2020 war ein großes Beethoven-Jahr, zumin­d­est irgend­wie — so richtig hat der 250. Geburt­stag nicht gezün­det, scheint mir. Und das lag ver­mut­lich nicht nur an den Ein­schränkun­gen der Konz­ert­tätigkeit­en durch Coro­na, son­dern meines Eracht­ens auch daran, dass Beethoven sowieso immer mehr als genug da und präsent ist.

Rinck, Orgelwerke (Cover)

Das ist ist bei Johann Chris­t­ian Hein­rich Rinck ganz anders. Der ist aus dem öffentlichen (Musik)Leben weit­ge­hend kom­plett ver­schwun­den. Organist*innen soll­ten ihn allerd­ings noch ken­nen. Ich zumin­d­est spiele sog­ar ab und an kleinere Sachen von ihm. Den 250. Geburt­stag des Darm­städter Kom­pon­is­ten und Kirchen­musik­ers habe ich im let­zten Jahr aber auch über­haupt nicht reg­istiert. Mit etwas Ver­spä­tung kon­nte die Hochschule für Musik der Johannes-Guten­berg-Uni­ver­sität Mainz mir da jet­zt auf die Sprünge helfen. Deren Orgelk­lasse von Ger­hard Gnann hat näm­lich im Jubiläum­s­jahr eine sehr gelun­gene Dop­pel-CD als eine Art Hom­mage an Rinck pro­duziert. Zusam­men mit der Rinck-Gesellschaft haben die jun­gen Organist*innen und ihr Lehrer eine wirk­lich schöne Zusam­men­stel­lung aufgenom­men, die einen guten Ein­blick in das kom­pos­i­torische Schaf­fen Rincks bietet: Von den dur­chaus zeit­genös­sisch beliebten Orgelkonz­erten über größere Vari­a­tion­szyklen zu kleinen, eher gebrauchsmusikalisch isnpiri­erten Ton­stück­en bildet die Pro­duk­tion eine große Band­bre­ite ab.

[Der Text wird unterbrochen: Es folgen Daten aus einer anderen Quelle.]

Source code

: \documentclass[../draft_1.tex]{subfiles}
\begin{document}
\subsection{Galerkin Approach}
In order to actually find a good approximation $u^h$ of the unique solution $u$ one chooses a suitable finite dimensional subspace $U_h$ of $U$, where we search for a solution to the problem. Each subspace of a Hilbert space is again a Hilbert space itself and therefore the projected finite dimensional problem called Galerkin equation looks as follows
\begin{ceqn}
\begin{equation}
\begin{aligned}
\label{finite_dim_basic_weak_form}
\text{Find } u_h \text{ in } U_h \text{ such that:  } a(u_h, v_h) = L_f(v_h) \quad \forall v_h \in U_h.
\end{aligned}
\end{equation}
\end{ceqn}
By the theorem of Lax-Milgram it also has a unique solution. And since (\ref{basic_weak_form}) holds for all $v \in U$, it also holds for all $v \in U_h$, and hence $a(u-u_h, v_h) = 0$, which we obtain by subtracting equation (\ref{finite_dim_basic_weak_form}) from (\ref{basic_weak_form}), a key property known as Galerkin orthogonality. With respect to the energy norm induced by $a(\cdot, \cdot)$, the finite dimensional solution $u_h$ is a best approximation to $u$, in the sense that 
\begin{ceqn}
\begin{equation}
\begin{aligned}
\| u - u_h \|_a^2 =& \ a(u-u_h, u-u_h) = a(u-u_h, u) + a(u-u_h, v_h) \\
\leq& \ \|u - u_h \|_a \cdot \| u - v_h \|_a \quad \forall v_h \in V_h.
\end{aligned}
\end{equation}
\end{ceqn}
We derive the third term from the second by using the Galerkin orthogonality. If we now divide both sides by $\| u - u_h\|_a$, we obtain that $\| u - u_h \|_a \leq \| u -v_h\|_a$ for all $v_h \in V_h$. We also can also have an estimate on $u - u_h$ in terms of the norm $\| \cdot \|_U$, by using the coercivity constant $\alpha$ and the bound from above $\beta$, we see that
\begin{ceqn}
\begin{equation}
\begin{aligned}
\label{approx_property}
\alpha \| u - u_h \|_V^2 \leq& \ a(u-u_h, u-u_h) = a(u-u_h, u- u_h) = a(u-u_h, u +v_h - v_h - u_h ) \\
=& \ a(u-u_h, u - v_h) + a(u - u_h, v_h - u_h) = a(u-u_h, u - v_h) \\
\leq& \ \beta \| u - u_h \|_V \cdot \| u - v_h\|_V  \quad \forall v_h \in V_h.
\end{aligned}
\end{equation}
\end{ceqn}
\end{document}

Ein wesentlich­es Ele­ment des Gelin­gens ist die genutzte Orgel: Die Drey­mann-Orgel von 1837 in St. Ignaz in der Mainz­er Alt­stadt. In mein­er Mainz­er Zeit habe ich die nicht ken­nen­gel­ernt oder zumin­d­est nicht bewusst wahrgenom­men — wenn ich mich richtig erin­nere, war das größeren Arbeit­en an und in der Kirche geschuldet. Inzwis­chen wurde die Orgel auch umfassend restau­ri­ert. Und für mich zufäl­liger­weise zeitlich genau passend auch in der aktuellen Aus­gabe der Ars Organi (Jg. 69, Heft 1, S. 46–50) beschrieben. Das Instru­ment, das von Rinck selb­st als Neubau abgenom­men und sehr geschätzt wurde, kommt auf der Auf­nahme gut zur Gel­tung: Die klaren, präg­nan­ten Bässe vor allem des Posaunen­bass­es sind wun­der­bar präg­nant und sauber, aber auch die war­men — und teil­weise sehr leise und san­ften Grund­stim­men klin­gen auf der Auf­nahme sehr authen­tisch. Und die fienen Ober­stim­men und glänzen­den Mix­turen krö­nen das sehr schön, ohne zu dominieren.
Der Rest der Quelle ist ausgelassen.